# [Aim of the task]
In the entries below, filter for the word "CommentTok" and copy every matching line.

# [Material for the task]
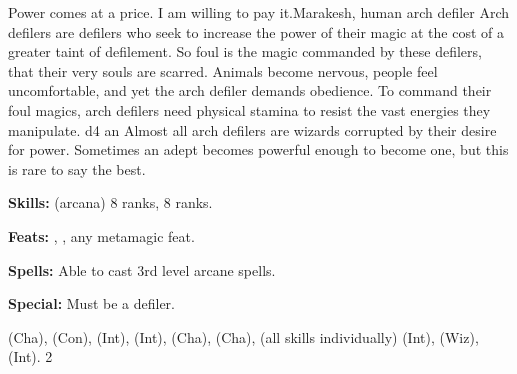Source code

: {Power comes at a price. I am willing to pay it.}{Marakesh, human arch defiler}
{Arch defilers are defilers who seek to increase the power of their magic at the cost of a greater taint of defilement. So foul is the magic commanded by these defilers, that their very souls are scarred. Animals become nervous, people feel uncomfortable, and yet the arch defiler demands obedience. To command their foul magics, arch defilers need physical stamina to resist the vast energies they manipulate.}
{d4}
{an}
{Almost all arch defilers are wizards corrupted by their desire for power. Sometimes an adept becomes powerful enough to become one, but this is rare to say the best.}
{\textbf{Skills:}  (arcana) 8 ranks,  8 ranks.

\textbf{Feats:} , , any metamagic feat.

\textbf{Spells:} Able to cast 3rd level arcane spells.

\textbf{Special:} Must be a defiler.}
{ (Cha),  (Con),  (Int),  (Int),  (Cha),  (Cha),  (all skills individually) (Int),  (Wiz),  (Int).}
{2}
---
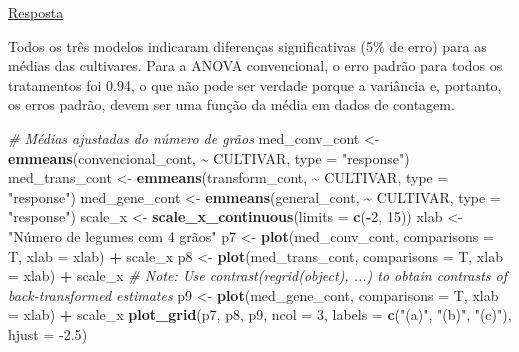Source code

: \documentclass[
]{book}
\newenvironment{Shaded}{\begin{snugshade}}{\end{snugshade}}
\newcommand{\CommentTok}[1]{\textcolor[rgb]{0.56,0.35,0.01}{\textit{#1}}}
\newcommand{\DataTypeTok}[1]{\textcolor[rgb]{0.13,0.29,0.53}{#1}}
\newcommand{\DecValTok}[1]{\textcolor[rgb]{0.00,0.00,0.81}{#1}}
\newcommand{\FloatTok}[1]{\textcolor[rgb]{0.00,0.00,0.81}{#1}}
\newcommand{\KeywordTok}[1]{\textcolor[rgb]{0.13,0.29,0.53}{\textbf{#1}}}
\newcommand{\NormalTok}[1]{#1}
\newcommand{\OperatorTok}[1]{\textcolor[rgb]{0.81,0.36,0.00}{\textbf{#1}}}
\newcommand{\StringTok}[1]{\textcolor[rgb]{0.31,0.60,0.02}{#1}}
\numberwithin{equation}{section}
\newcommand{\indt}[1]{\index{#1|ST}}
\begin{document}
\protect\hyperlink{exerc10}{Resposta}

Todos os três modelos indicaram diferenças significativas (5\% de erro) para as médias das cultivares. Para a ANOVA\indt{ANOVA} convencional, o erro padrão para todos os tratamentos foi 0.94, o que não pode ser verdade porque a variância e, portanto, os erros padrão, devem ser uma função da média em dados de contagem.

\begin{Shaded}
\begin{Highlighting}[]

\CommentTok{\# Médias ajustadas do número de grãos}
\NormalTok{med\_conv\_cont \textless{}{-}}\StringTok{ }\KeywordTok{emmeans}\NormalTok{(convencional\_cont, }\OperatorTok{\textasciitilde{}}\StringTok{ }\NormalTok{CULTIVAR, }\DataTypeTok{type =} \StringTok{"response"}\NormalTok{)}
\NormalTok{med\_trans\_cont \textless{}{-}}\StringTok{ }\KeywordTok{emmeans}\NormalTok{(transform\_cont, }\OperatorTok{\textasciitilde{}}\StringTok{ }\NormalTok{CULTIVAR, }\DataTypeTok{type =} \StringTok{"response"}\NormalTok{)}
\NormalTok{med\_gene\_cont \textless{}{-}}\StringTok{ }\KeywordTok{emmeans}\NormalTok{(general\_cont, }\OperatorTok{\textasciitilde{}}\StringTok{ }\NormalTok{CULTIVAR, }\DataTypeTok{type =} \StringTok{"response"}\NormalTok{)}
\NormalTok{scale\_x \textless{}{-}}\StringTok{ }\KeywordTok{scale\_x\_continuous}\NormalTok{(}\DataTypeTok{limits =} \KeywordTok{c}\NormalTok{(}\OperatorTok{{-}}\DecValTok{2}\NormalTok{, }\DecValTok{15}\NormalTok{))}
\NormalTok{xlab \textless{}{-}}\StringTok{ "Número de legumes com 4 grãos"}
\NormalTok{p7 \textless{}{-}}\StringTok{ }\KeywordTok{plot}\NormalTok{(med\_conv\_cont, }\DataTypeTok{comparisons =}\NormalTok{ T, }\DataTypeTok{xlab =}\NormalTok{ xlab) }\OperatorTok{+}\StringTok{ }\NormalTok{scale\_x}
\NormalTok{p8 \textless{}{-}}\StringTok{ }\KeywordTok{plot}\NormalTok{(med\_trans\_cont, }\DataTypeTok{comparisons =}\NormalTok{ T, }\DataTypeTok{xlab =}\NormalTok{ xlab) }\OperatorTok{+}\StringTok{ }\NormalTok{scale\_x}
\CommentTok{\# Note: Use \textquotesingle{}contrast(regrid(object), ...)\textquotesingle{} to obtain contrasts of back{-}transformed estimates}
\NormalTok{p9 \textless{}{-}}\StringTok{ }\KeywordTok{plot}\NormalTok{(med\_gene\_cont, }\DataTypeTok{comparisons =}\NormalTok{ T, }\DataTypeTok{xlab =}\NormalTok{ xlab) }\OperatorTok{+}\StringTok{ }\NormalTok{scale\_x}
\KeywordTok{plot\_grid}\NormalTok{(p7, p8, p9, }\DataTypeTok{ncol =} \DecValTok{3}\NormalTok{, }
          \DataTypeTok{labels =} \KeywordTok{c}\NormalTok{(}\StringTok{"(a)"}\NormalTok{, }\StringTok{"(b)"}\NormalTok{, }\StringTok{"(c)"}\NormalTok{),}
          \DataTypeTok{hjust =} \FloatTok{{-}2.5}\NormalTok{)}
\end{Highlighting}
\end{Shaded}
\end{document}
---
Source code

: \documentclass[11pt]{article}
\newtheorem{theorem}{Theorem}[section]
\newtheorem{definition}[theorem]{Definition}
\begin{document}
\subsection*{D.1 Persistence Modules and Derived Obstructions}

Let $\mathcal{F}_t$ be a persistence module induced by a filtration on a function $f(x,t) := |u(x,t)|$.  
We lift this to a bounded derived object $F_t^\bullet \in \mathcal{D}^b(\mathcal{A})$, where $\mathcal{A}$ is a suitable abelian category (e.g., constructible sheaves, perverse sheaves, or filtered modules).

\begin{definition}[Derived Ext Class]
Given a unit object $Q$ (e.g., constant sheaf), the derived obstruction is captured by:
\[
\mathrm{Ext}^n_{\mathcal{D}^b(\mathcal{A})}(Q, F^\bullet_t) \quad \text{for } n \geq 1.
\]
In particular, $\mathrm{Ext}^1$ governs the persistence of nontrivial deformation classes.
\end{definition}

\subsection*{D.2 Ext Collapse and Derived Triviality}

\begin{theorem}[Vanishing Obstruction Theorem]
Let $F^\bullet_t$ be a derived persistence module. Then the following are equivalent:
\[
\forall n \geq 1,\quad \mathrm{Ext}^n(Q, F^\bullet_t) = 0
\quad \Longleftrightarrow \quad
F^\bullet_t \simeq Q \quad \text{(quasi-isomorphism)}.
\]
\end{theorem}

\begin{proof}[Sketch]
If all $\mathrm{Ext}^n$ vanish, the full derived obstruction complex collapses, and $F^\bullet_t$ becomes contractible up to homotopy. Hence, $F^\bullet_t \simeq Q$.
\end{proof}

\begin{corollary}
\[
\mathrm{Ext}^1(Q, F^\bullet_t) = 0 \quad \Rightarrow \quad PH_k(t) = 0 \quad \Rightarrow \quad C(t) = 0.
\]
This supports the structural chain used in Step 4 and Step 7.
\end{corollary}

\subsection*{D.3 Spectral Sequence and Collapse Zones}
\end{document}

# [Your solution]
\newcommand{\CommentTok}[1]{\textcolor[rgb]{0.56,0.35,0.01}{\textit{#1}}}
\CommentTok{\# Médias ajustadas do número de grãos}
\CommentTok{\# Note: Use \textquotesingle{}contrast(regrid(object), ...)\textquotesingle{} to obtain contrasts of back{-}transformed estimates}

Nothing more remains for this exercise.